You are viewing a plain text version of this content. The canonical link for it is here.
Posted to user@giraph.apache.org by Jeffrey Yunes <je...@berkeley.edu> on 2012/02/17 03:12:39 UTC

maven, hadoop, zookeeper, and giraph!

Hi Giraph community,
I think I followed all of the directions (for a Giraph on a psuedo-cluster), and it looks like

> mvn clean test -Dprop.mapred.job.tracker=localhost:9001

runs fine. However, I'm new to the Hadoop infrastructure, and have a couple of questions about getting started with Giraph.

1)
> hadoop jar target/giraph-0.2-SNAPSHOT-jar-with-dependencies.jar org.apache.giraph.benchmark.PageRankBenchmark -e 1 -s 3 -v -V 50 -w 3

gives me the error "java.lang.NullPointerException at at org.apache.giraph.benchmark.PageRankBenchmark.run(PageRankBenchmark.java:127)" It looks like some error with configuration?

2) How should I / do I enable the log4j? An appender that writes to the HDFS? How else could I grep all my logs for errors and things?

3) With regard to Giraph and maven, none of the directions suggested doing "local overrides." Therefore, why should I expect my Giraph installation to refer to libraries and configuration in "~/Applications/hadoop or zookeeper" rather than those in "~.m2/repo?"

4) Why doesn't running maven for Giraph install hadoop along the way (or does it)?

I'd appreciate if you'd help improve my understanding!

Thanks!
-Jeff




Re: maven, hadoop, zookeeper, and giraph!
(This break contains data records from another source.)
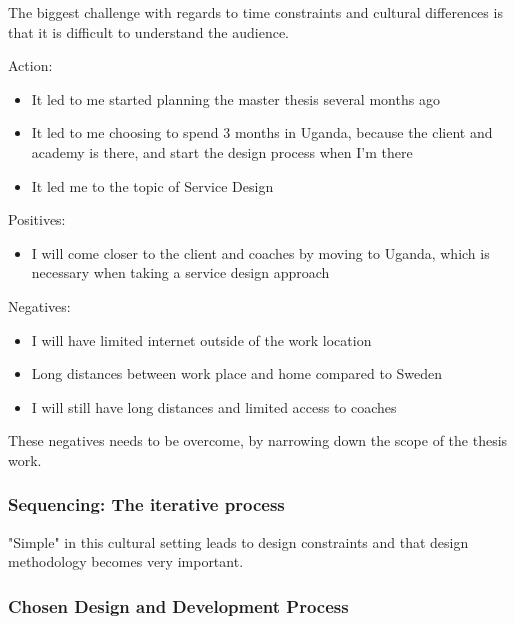 
The biggest challenge with regards to time constraints and cultural differences is that it is difficult to understand the audience.

Action:
\begin{itemize}
    \item It led to me started planning the master thesis several months ago
    \item It led to me choosing to spend 3 months in Uganda, because the client and academy is there, and start the design process when I'm there
    \item It led me to the topic of Service Design
\end{itemize}

Positives:
\begin{itemize}
    \item I will come closer to the client and coaches by moving to Uganda, which is necessary when taking a service design approach
\end{itemize}

Negatives:
\begin{itemize}
    \item I will have limited internet outside of the work location
    \item Long distances between work place and home compared to Sweden
    \item I will still have long distances and limited access to coaches\\
\end{itemize}

These negatives needs to be overcome, by narrowing down the scope of the thesis work.

\subsubsection{Sequencing: The iterative process}

"Simple" in this cultural setting leads to design constraints and that design methodology becomes very important.

\subsubsection{Chosen Design and Development Process}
Posted by Avery Ching <ac...@apache.org>.
Hi Jeffrey,

Best attempt as answers inline.

On 2/16/12 6:12 PM, Jeffrey Yunes wrote:
> Hi Giraph community,
> I think I followed all of the directions (for a Giraph on a psuedo-cluster), and it looks like
>
>> mvn clean test -Dprop.mapred.job.tracker=localhost:9001
> runs fine. However, I'm new to the Hadoop infrastructure, and have a couple of questions about getting started with Giraph.
>
> 1)
>> hadoop jar target/giraph-0.2-SNAPSHOT-jar-with-dependencies.jar org.apache.giraph.benchmark.PageRankBenchmark -e 1 -s 3 -v -V 50 -w 3
> gives me the error "java.lang.NullPointerException at at org.apache.giraph.benchmark.PageRankBenchmark.run(PageRankBenchmark.java:127)" It looks like some error with configuration?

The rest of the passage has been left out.